(disclaimer: I'm a Cofounder & CTO of Improbable - and massive fan of Second Life)
You're right to see that there are some inspirations from worlds like Second Life with our platform - it spatially distributed the simulation of the world through multiple servers.
Will elaborate on this in a blog post a some point, but some main differences:
-SL is a great example of a product somebody could make on top of SpatialOS: we're less of a 'social world environment', and more of an abstract spatial computation platform. We don't care what game engine is used, what the view of the world is, etc.

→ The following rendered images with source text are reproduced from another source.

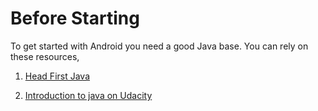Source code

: # Before Starting

To get started with Android you need a good Java base. You can rely on these resources, 
1. [Head First Java]( http://www.headfirstlabs.com/books/hfjava/)

2. [Introduction to java on Udacity](https://www.udacity.com/course/intro-to-java-programming--cs046)
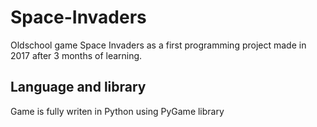 # Space-Invaders
Oldschool game Space Invaders as a first programming project made in 2017 after 3 months of learning.

## Language and library
Game is fully writen in Python using PyGame library
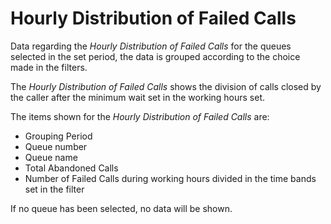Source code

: # Hourly Distribution of Failed Calls

Data regarding the *Hourly Distribution of Failed Calls*
for the queues selected in the set period, the data is
grouped according to the choice made in the filters.

The *Hourly Distribution of Failed Calls* shows the division
of calls closed by the caller after the minimum wait
set in the working hours set.

The items shown for the *Hourly Distribution of Failed Calls*
are:

- Grouping Period
- Queue number
- Queue name
- Total Abandoned Calls
- Number of Failed Calls during working hours divided
in the time bands set in the filter

If no queue has been selected, no data will be shown.
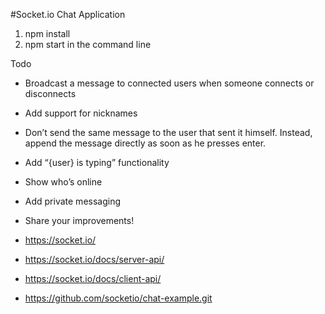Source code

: #Socket.io Chat Application

1. npm install
2. npm start in the command line

Todo
- Broadcast a message to connected users when someone connects or disconnects
- Add support for nicknames
-  Don’t send the same message to the user that sent it himself. Instead, append the message directly as soon as he presses enter.
- Add “{user} is typing” functionality
- Show who’s online
- Add private messaging
- Share your improvements!

- https://socket.io/
- https://socket.io/docs/server-api/
- https://socket.io/docs/client-api/
- https://github.com/socketio/chat-example.git

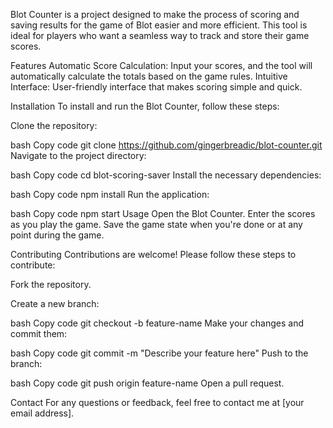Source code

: Blot Counter is a project designed to make the process of scoring and saving results for the game of Blot easier and more efficient. This tool is ideal for players who want a seamless way to track and store their game scores.

Features
Automatic Score Calculation: Input your scores, and the tool will automatically calculate the totals based on the game rules.
Intuitive Interface: User-friendly interface that makes scoring simple and quick.

Installation
To install and run the Blot Counter, follow these steps:

Clone the repository:

bash
Copy code
git clone https://github.com/gingerbreadic/blot-counter.git
Navigate to the project directory:

bash
Copy code
cd blot-scoring-saver
Install the necessary dependencies:

bash
Copy code
npm install
Run the application:

bash
Copy code
npm start
Usage
Open the Blot Counter.
Enter the scores as you play the game.
Save the game state when you're done or at any point during the game.

Contributing
Contributions are welcome! Please follow these steps to contribute:

Fork the repository.

Create a new branch:

bash
Copy code
git checkout -b feature-name
Make your changes and commit them:

bash
Copy code
git commit -m "Describe your feature here"
Push to the branch:

bash
Copy code
git push origin feature-name
Open a pull request.

Contact
For any questions or feedback, feel free to contact me at [your email address].

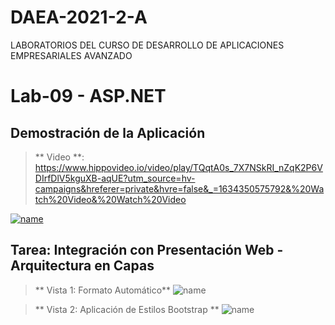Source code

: # DAEA-2021-2-A
LABORATORIOS DEL CURSO DE DESARROLLO DE APLICACIONES EMPRESARIALES AVANZADO

# Lab-09 - ASP.NET
## Demostración de la Aplicación
> ** Video **: https://www.hippovideo.io/video/play/TQqtA0s_7X7NSkRI_nZqK2P6VDIrfDlV5kguXB-aqUE?utm_source=hv-campaigns&hreferer=private&hvre=false&_=1634350575792&%20Watch%20Video&%20Watch%20Video
> 
[![name](https://i.ibb.co/StZTxLn/thumb.png)](https://www.hippovideo.io/video/play/TQqtA0s_7X7NSkRI_nZqK2P6VDIrfDlV5kguXB-aqUE?utm_source=hv-campaigns&hreferer=private&hvre=false&_=1634350575792&%20Watch%20Video&%20Watch%20Video)

## Tarea: Integración con Presentación Web - Arquitectura en Capas

> ** Vista 1: Formato Automático**
![name](https://i.ibb.co/mTqDm00/Tarea-Primera-Vista.png)

> ** Vista 2: Aplicación de Estilos Bootstrap **
![name](https://i.ibb.co/rHPNr5v/Tarea-Vista-con-Estilos-de-Bootstrap.png)
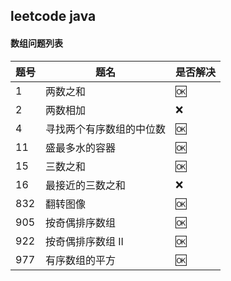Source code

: leetcode java
---


#### 数组问题列表

|题号|题名|是否解决|
|---|---|---|
|1|两数之和|:ok:|
|2|两数相加|:x:|
|4|寻找两个有序数组的中位数|:ok:|
|11|盛最多水的容器|:ok:|
|15|三数之和|:ok:|
|16|最接近的三数之和|:x:|
|832|翻转图像|:ok:|
|905|按奇偶排序数组|:ok:|
|922|按奇偶排序数组 II|:ok:|
|977|有序数组的平方|:ok:|
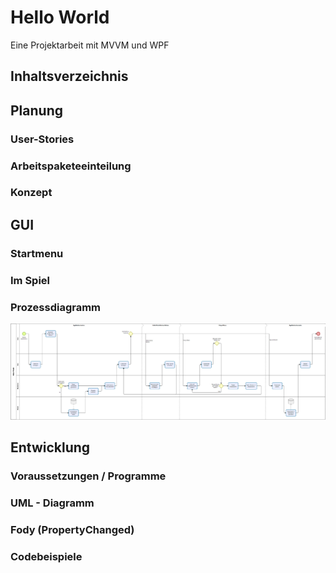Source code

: # Hello World
Eine Projektarbeit mit MVVM und WPF

## Inhaltsverzeichnis
[]()

## Planung
### User-Stories
### Arbeitspaketeeinteilung
### Konzept
## GUI
### Startmenu
### Im Spiel
### Prozessdiagramm
![BPMN Prozessdiagramm mit BizAgi-Modeler gemacht][Prozessdiagramm]

## Entwicklung
### Voraussetzungen / Programme
### UML - Diagramm
### Fody (PropertyChanged)
### Codebeispiele



[Prozessdiagramm]: /res/Prozessdiagramm.PNG
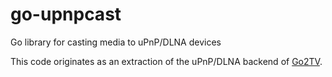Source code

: # go-upnpcast

Go library for casting media to uPnP/DLNA devices

This code originates as an extraction of the uPnP/DLNA backend of [Go2TV](https://github.com/alexballas/go2tv).
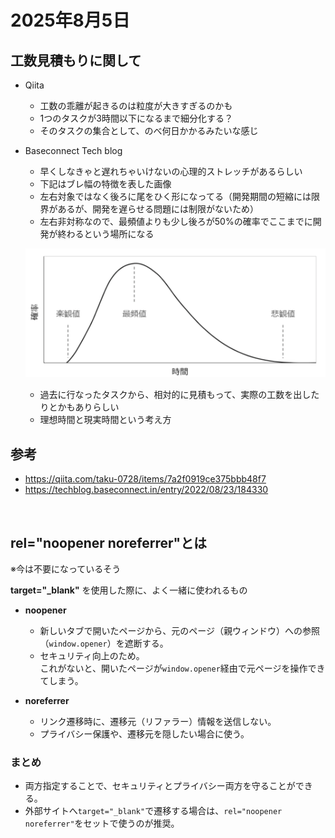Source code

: # 2025年8月5日

## 工数見積もりに関して
- Qiita
    - 工数の乖離が起きるのは粒度が大きすぎるのかも
    - 1つのタスクが3時間以下になるまで細分化する？
    - そのタスクの集合として、のべ何日かかるみたいな感じ

- Baseconnect Tech blog
    - 早くしなきゃと遅れちゃいけないの心理的ストレッチがあるらしい
    - 下記はブレ幅の特徴を表した画像
    - 左右対象ではなく後ろに尾をひく形になってる（開発期間の短縮には限界があるが、開発を遅らせる問題には制限がないため）
    - 左右非対称なので、最頻値よりも少し後ろが50%の確率でここまでに開発が終わるという場所になる

    ![工数ベータ分布](../../image/2025/8/1.png)

    - 過去に行なったタスクから、相対的に見積もって、実際の工数を出したりとかもありらしい
    - 理想時間と現実時間という考え方

## 参考
- https://qiita.com/taku-0728/items/7a2f0919ce375bbb48f7
- https://techblog.baseconnect.in/entry/2022/08/23/184330

<br>

## rel="noopener noreferrer"とは
※今は不要になっているそう

**target="_blank"** を使用した際に、よく一緒に使われるもの

- **noopener**
  - 新しいタブで開いたページから、元のページ（親ウィンドウ）への参照（`window.opener`）を遮断する。
  - セキュリティ向上のため。  
    これがないと、開いたページが`window.opener`経由で元ページを操作できてしまう。

- **noreferrer**
  - リンク遷移時に、遷移元（リファラー）情報を送信しない。
  - プライバシー保護や、遷移元を隠したい場合に使う。

### まとめ

- 両方指定することで、セキュリティとプライバシー両方を守ることができる。
- 外部サイトへ`target="_blank"`で遷移する場合は、`rel="noopener noreferrer"`をセットで使うのが推奨。
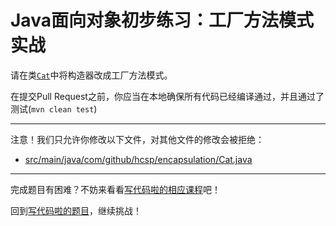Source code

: # Java面向对象初步练习：工厂方法模式实战

请在类[`Cat`](https://github.com/hcsp/factory-method-pattern/blob/master/src/main/java/com/github/hcsp/encapsulation/Cat.java)中将构造器改成工厂方法模式。

在提交Pull Request之前，你应当在本地确保所有代码已经编译通过，并且通过了测试(`mvn clean test`)

-----
注意！我们只允许你修改以下文件，对其他文件的修改会被拒绝：
- [src/main/java/com/github/hcsp/encapsulation/Cat.java](https://github.com/hcsp/factory-method-pattern/blob/master/src/main/java/com/github/hcsp/encapsulation/Cat.java)
-----


完成题目有困难？不妨来看看[写代码啦的相应课程](https://xiedaimala.com/tasks/44398214-15a0-40aa-8586-718b259c12b8/video_tutorials/48566a3c-e80c-45e5-b158-5aeb4a577573)吧！

回到[写代码啦的题目](https://xiedaimala.com/tasks/44398214-15a0-40aa-8586-718b259c12b8/quizzes/2a613885-b71d-40eb-b7b9-b3bb904fcac3)，继续挑战！
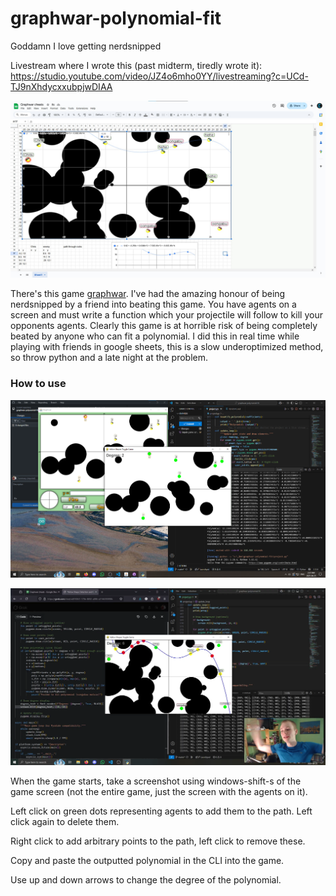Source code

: # graphwar-polynomial-fit
Goddamn I love getting nerdsnipped

Livestream where I wrote this (past midterm, tiredly wrote it): https://studio.youtube.com/video/JZ4o6mho0YY/livestreaming?c=UCd-TJ9nXhdycxxubpjwDIAA

![](https://github.com/CKalitin/graphwar-polynomial-fit/blob/master/googlesheetsscreenshot.png)

There's this game [graphwar](https://store.steampowered.com/app/1899700/Graphwar/). I've had the amazing honour of being nerdsnipped by a friend into beating this game. You have agents on a screen and must write a function which your projectile will follow to kill your opponents agents. Clearly this game is at horrible risk of being completely beated by anyone who can fit a polynomial. I did this in real time while playing with friends in google sheets, this is a slow underoptimized method, so throw python and a late night at the problem.

### How to use

![](https://github.com/CKalitin/graphwar-polynomial-fit/blob/master/examplescreenshot.png)

![](https://github.com/CKalitin/graphwar-polynomial-fit/blob/master/examplescreenshot2.png)

When the game starts, take a screenshot using windows-shift-s of the game screen (not the entire game, just the screen with the agents on it).

Left click on green dots representing agents to add them to the path. Left click again to delete them.

Right click to add arbitrary points to the path, left click to remove these. 

Copy and paste the outputted polynomial in the CLI into the game.

Use up and down arrows to change the degree of the polynomial. 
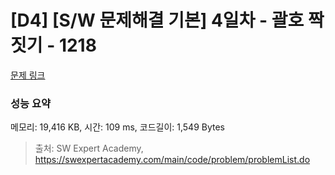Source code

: # [D4] [S/W 문제해결 기본] 4일차 - 괄호 짝짓기 - 1218 

[문제 링크](https://swexpertacademy.com/main/code/problem/problemDetail.do?contestProbId=AV14eWb6AAkCFAYD) 

### 성능 요약

메모리: 19,416 KB, 시간: 109 ms, 코드길이: 1,549 Bytes



> 출처: SW Expert Academy, https://swexpertacademy.com/main/code/problem/problemList.do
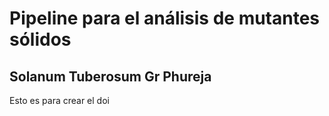 # Pipeline para el análisis de mutantes sólidos
## Solanum Tuberosum Gr Phureja

Esto es para crear el doi
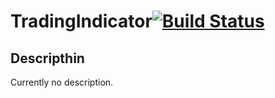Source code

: # TradingIndicator[![Build Status](https://travis-ci.org/DeckerCHAN/TradingIndicator.svg)](https://travis-ci.org/DeckerCHAN/TradingIndicator)
## Descripthin
Currently no description.
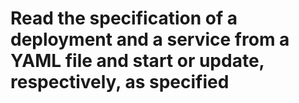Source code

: # Read the specification of a deployment and a service from a YAML file and start or update, respectively, as specified



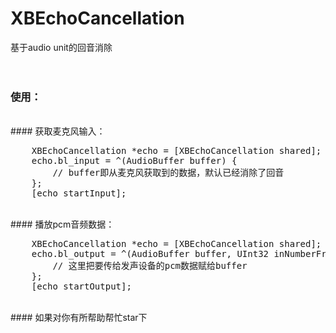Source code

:# XBEchoCancellation
基于audio unit的回音消除
<br><br><br>
### 使用：
<br>
#### 获取麦克风输入：
<pre>
    XBEchoCancellation *echo = [XBEchoCancellation shared];
    echo.bl_input = ^(AudioBuffer buffer) {
        // buffer即从麦克风获取到的数据，默认已经消除了回音
    };
    [echo startInput];
</pre>
<br>
#### 播放pcm音频数据：
<pre>
    XBEchoCancellation *echo = [XBEchoCancellation shared];
    echo.bl_output = ^(AudioBuffer buffer, UInt32 inNumberFrames) {
        // 这里把要传给发声设备的pcm数据赋给buffer
    };
    [echo startOutput];
</pre>
<br>
#### 如果对你有所帮助帮忙star下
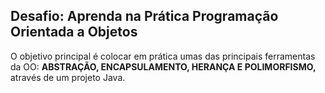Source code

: ## Desafio: Aprenda na Prática Programação Orientada a Objetos

O objetivo principal é colocar em prática umas das principais ferramentas da OO: **ABSTRAÇÃO, ENCAPSULAMENTO, HERANÇA E POLIMORFISMO,** através de um projeto Java.
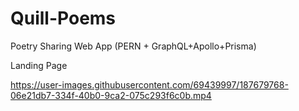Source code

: # Quill-Poems
Poetry Sharing Web App (PERN + GraphQL+Apollo+Prisma)

Landing Page

https://user-images.githubusercontent.com/69439997/187679768-06e21db7-334f-40b0-9ca2-075c293f6c0b.mp4

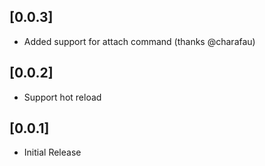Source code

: ## [0.0.3]

* Added support for attach command (thanks @charafau)

## [0.0.2]

* Support hot reload

## [0.0.1]

* Initial Release
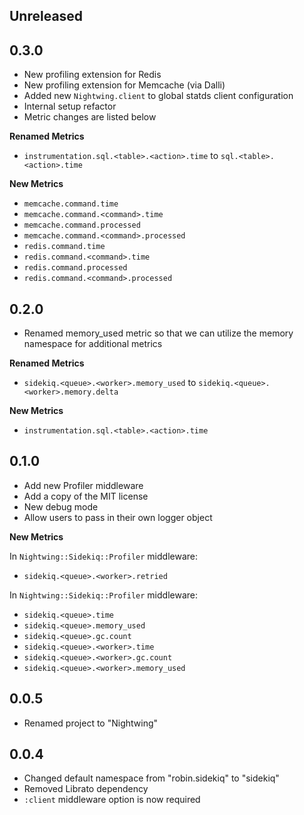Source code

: ## Unreleased

## 0.3.0

- New profiling extension for Redis
- New profiling extension for Memcache (via Dalli)
- Added new `Nightwing.client` to global statds client configuration
- Internal setup refactor
- Metric changes are listed below

**Renamed Metrics**

- `instrumentation.sql.<table>.<action>.time` to `sql.<table>.<action>.time`

**New Metrics**

- `memcache.command.time`
- `memcache.command.<command>.time`
- `memcache.command.processed`
- `memcache.command.<command>.processed`
- `redis.command.time`
- `redis.command.<command>.time`
- `redis.command.processed`
- `redis.command.<command>.processed`

## 0.2.0

- Renamed memory_used metric so that we can utilize the memory namespace for additional metrics

**Renamed Metrics**

- `sidekiq.<queue>.<worker>.memory_used` to `sidekiq.<queue>.<worker>.memory.delta`

**New Metrics**

- `instrumentation.sql.<table>.<action>.time`

## 0.1.0

- Add new Profiler middleware
- Add a copy of the MIT license
- New debug mode
- Allow users to pass in their own logger object

**New Metrics**

In `Nightwing::Sidekiq::Profiler` middleware:

- `sidekiq.<queue>.<worker>.retried`

In `Nightwing::Sidekiq::Profiler` middleware:

- `sidekiq.<queue>.time`
- `sidekiq.<queue>.memory_used`
- `sidekiq.<queue>.gc.count`
- `sidekiq.<queue>.<worker>.time`
- `sidekiq.<queue>.<worker>.gc.count`
- `sidekiq.<queue>.<worker>.memory_used`

## 0.0.5

- Renamed project to "Nightwing"

## 0.0.4

- Changed default namespace from "robin.sidekiq" to "sidekiq"
- Removed Librato dependency
- `:client` middleware option is now required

-While really impressive for its time, SL's architecture didn't re-distribute its load across machines based upon player & object density - each server was statically allocated a part of the world. This meant concurrent players per 'Sim' were limited to ~50. We can move these boundaries on the fly to deal with higher density. Here is an example (we really need a better one, this doesn't do it justice!) https://www.youtube.com/watch?v=XXhxI4dKU_E&t=1s
-Although a player could cross server boundaries, it was never very smooth, and people in SL would deliberately limit their playspaces to a single server. To create a proper seamless world you have to deal with multiple servers simulating the same physical space, and reconciling with each other. Here is an example of us doing this with Unity3D and physics https://www.youtube.com/watch?v=ysB6bi7QUbw
I'm curious how SpatialOS compares to Second Life's successors -- Sansar and High Fidelity. I gather that they also allocate processing in a more targeted way, to respond to demand.
P.S. I'm also a huge fan of SL, and look forward to trying out whatever similar world emerges using SpatialOS.